User Tools

Site Tools


opennebula_sr-iov_vmm_driver

OpenNebula KVM SR-IOV Driver

Mellanox has recently released a driver which supports SR-IOV on their ConnectX-3 HCA family. This means it is now possible to use Infiniband verbs from inside a VM. To support these Infiniband HCAs, and any other SR-IOV network device, in OpenNebula I developed an SR-IOV VMM driver.

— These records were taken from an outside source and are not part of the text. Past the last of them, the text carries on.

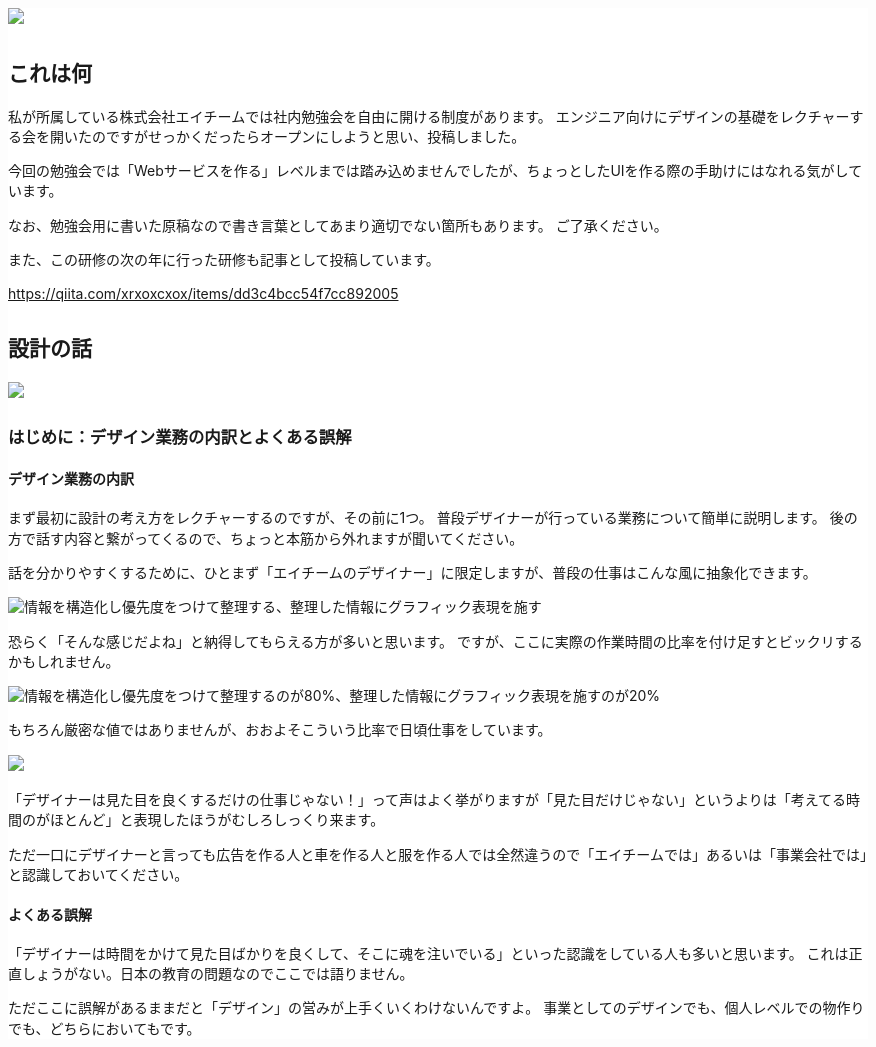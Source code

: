 
![](https://qiita-image-store.s3.ap-northeast-1.amazonaws.com/0/214677/9eeca218-c247-03f2-81a2-142188494fe0.jpeg)

## これは何

私が所属している株式会社エイチームでは社内勉強会を自由に開ける制度があります。
エンジニア向けにデザインの基礎をレクチャーする会を開いたのですがせっかくだったらオープンにしようと思い、投稿しました。

今回の勉強会では「Webサービスを作る」レベルまでは踏み込めませんでしたが、ちょっとしたUIを作る際の手助けにはなれる気がしています。

なお、勉強会用に書いた原稿なので書き言葉としてあまり適切でない箇所もあります。
ご了承ください。

また、この研修の次の年に行った研修も記事として投稿しています。

https://qiita.com/xrxoxcxox/items/dd3c4bcc54f7cc892005

## 設計の話

![](https://qiita-image-store.s3.ap-northeast-1.amazonaws.com/0/214677/25a99b92-06b0-9e38-5726-857203ecb4c9.jpeg)

### はじめに：デザイン業務の内訳とよくある誤解

#### デザイン業務の内訳

まず最初に設計の考え方をレクチャーするのですが、その前に1つ。
普段デザイナーが行っている業務について簡単に説明します。
後の方で話す内容と繋がってくるので、ちょっと本筋から外れますが聞いてください。

話を分かりやすくするために、ひとまず「エイチームのデザイナー」に限定しますが、普段の仕事はこんな風に抽象化できます。

![情報を構造化し優先度をつけて整理する、整理した情報にグラフィック表現を施す
](https://qiita-image-store.s3.ap-northeast-1.amazonaws.com/0/214677/e2549020-1ce2-6532-2f21-95a3f470a58d.jpeg)

恐らく「そんな感じだよね」と納得してもらえる方が多いと思います。
ですが、ここに実際の作業時間の比率を付け足すとビックリするかもしれません。

![情報を構造化し優先度をつけて整理するのが80%、整理した情報にグラフィック表現を施すのが20%](https://qiita-image-store.s3.ap-northeast-1.amazonaws.com/0/214677/86c42c00-5d69-a865-2bc2-61bcfb9dee4b.jpeg)

もちろん厳密な値ではありませんが、おおよそこういう比率で日頃仕事をしています。

![](https://qiita-image-store.s3.ap-northeast-1.amazonaws.com/0/214677/350a6eee-12ec-2a80-90ff-440c14e4b87f.jpeg)

「デザイナーは見た目を良くするだけの仕事じゃない！」って声はよく挙がりますが「見た目だけじゃない」というよりは「考えてる時間のがほとんど」と表現したほうがむしろしっくり来ます。

ただ一口にデザイナーと言っても広告を作る人と車を作る人と服を作る人では全然違うので「エイチームでは」あるいは「事業会社では」と認識しておいてください。

#### よくある誤解

「デザイナーは時間をかけて見た目ばかりを良くして、そこに魂を注いでいる」といった認識をしている人も多いと思います。
これは正直しょうがない。日本の教育の問題なのでここでは語りません。

ただここに誤解があるままだと「デザイン」の営みが上手くいくわけないんですよ。
事業としてのデザインでも、個人レベルでの物作りでも、どちらにおいてもです。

Prerequisites and Limitations

  1. This driver has been developed to support OpenNebula 4.0 and KVM.
  2. SR-IOV capable hardware and software is required. Before using this driver SR-IOV must be functional on the VM host.
  3. Libvirt must run as root. This is required for the hypervisor to attach the SR-IOV virtual function to the VM.
  4. Any OpenNebula functions which rely on the “virsh save” command (stop, suspend and migrate) are not supported by SR-IOV enabled VMs. These functions will work with VMs provisioned without SR-IOV devices. (More info)
  5. Hot attaching of SR-IOV network devices is not supported. You can still hot attach non SR-IOV network devices. (More info)
  6. A virtual bridge is required. The VM will attach interfaces to this bridge but the OS will not use them. They are only required to pass IP address information into the VM. The bridge does not require any external connectivity, it just needs to exist.
  7. VF usage tracking is implemented in the /tmp file system. During a fatal host error the VF usage tracking might become out of sync with actual VF usage. You will have to manually recover. (More info)
  8. A modified context script is required to decode the SR-IOV interface information inside the VM. Examples are given for Infiniband.
  9. IPv6 has not been tested.

Testing Environment

  1. CentOS 6.4
  2. Mellanox OFED 2.0
  3. libvirt 0.10.2
  4. OpenNebula 4.0

Installation

1. Extract kvm-sriov.tar.gz to /var/lib/one/remotes/vmm/kvm-sriov

2. Edit /etc/one/oned.conf and add:

  VM_MAD = [
      name       = "kvm_sriov",
      executable = "one_vmm_exec",
      arguments  = "-t 15 -r 0 kvm-sriov",
      default    = "vmm_exec/vmm_exec_kvm.conf",
      type       = "kvm" ]

3. Use this guide to extract the bus slot and function addresses for the virtual functions: https://access.redhat.com/site/documentation/en-US/Red_Hat_Enterprise_Linux/6/html/Virtualization_Host_Configuration_and_Guest_Installation_Guide/sect-Virtualization_Host_Configuration_and_Guest_Installation_Guide-SR_IOV-How_SR_IOV_Libvirt_Works.html

4. In the /var/lib/one/remotes/vmm/kvm-sriov/vf_maps directory create a file with the name of the VFs root device, e.g. “ib0”. In the file write the bus, slot and function for each VF you want the driver to use. The address must be in hexadecimal. Each line in the file represents a VF, the bus, slot and function addresses are separated by a single space character “ “. There must be no additional text, spaces or lines in the table.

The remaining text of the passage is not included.